# What to produce
Where does the word "signs" appear in the data? Copy every line that holds it.

# Extracted entries

********

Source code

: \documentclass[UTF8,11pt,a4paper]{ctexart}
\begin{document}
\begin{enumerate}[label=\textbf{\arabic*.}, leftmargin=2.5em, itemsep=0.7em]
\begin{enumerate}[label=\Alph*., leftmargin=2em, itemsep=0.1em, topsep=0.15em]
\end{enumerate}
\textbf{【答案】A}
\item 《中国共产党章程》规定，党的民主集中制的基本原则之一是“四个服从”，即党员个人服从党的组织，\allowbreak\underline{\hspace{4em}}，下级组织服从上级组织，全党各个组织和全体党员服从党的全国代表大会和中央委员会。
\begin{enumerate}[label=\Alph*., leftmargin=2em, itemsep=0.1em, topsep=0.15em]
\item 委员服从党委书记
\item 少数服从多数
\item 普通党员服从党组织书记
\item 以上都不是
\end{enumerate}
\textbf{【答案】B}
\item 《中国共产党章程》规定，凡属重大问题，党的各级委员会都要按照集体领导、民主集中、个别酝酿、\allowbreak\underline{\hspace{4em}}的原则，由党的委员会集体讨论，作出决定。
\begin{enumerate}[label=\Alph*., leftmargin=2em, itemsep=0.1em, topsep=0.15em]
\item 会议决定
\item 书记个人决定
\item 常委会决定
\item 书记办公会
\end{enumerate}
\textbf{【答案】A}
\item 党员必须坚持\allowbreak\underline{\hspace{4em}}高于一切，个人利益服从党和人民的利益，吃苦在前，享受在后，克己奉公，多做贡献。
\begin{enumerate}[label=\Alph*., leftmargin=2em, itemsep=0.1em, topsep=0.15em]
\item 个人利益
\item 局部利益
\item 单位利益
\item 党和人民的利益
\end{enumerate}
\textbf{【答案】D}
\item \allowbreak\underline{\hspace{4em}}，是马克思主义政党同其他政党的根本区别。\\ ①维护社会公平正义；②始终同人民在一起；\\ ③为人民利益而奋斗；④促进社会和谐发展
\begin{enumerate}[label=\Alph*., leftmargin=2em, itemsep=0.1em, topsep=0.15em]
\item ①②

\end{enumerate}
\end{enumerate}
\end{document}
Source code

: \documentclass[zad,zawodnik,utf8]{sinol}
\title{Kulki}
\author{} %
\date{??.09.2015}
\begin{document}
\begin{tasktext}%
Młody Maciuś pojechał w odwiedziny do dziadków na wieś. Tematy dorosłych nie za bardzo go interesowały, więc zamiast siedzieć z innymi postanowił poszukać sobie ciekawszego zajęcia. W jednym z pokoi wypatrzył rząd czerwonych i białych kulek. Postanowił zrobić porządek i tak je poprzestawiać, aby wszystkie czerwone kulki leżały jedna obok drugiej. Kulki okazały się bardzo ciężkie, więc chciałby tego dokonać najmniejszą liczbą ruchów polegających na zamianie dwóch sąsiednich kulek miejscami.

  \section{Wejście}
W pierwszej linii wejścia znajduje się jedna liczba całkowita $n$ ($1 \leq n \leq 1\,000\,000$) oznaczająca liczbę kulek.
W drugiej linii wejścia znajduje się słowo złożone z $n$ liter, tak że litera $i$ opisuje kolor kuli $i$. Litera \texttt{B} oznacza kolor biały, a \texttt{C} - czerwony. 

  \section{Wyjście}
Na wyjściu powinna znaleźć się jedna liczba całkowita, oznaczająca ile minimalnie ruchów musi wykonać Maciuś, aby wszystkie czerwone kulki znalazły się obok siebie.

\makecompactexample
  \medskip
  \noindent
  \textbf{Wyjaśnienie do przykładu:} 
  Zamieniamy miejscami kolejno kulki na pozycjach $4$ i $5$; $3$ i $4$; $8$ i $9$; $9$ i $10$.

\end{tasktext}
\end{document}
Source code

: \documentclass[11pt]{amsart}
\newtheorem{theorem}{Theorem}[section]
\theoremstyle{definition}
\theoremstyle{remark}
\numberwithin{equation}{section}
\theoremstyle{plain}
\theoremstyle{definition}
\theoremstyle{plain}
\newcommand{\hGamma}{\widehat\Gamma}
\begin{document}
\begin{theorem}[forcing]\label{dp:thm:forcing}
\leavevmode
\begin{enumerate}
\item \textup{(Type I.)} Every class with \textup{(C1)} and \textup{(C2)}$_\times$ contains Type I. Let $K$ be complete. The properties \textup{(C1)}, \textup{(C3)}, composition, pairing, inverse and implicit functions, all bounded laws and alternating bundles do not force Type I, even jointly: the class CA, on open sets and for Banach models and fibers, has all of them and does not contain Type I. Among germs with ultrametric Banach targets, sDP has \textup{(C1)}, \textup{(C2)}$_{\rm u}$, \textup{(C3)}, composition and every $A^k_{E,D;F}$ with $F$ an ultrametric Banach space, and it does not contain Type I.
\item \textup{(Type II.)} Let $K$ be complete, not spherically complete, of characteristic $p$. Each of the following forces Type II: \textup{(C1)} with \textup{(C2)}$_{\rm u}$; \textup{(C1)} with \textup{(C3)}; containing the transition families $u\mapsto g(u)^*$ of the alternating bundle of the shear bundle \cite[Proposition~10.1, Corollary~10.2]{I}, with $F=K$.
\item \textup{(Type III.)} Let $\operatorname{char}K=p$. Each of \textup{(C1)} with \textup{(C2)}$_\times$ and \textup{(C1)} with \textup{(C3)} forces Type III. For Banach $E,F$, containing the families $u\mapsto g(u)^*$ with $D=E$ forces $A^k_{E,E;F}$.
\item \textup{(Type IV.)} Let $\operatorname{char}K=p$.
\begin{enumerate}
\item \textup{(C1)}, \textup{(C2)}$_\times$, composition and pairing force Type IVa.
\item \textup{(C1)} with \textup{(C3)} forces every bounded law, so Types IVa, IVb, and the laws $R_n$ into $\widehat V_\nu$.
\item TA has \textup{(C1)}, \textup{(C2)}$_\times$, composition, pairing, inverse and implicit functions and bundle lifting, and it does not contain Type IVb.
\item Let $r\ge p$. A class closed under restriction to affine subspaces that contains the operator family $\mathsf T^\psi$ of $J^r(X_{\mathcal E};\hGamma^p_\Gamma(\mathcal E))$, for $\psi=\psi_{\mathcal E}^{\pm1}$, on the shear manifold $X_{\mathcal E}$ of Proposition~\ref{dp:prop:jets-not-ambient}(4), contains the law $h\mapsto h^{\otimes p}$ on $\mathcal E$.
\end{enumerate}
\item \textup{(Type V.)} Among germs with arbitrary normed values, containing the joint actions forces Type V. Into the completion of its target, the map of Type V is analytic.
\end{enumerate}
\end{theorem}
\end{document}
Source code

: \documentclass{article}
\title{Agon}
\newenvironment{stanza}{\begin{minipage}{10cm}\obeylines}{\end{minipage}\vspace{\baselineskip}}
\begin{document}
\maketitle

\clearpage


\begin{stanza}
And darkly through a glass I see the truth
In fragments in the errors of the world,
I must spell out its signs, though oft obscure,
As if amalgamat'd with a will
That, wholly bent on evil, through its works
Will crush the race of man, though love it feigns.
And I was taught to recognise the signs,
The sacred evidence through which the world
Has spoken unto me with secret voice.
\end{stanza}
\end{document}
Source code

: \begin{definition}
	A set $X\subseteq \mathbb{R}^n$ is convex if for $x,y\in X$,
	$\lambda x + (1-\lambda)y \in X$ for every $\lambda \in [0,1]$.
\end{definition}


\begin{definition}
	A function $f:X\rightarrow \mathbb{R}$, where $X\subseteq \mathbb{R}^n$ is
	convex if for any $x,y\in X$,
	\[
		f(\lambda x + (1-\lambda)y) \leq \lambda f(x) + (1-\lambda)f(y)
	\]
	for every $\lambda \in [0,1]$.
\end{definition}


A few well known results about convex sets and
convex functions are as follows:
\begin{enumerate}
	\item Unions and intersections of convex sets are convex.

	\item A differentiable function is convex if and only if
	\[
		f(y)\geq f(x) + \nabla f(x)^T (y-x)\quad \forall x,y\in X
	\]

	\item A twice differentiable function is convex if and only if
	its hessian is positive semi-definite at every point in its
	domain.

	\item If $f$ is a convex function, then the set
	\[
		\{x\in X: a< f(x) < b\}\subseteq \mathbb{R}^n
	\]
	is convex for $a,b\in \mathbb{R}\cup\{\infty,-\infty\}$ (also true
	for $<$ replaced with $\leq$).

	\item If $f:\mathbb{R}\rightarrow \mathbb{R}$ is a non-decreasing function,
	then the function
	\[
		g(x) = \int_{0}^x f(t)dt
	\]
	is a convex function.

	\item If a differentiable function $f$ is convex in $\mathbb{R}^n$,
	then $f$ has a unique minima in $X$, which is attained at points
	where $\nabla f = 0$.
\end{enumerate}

********

# Response to the exercise
I must spell out its signs, though oft obscure,
And I was taught to recognise the signs,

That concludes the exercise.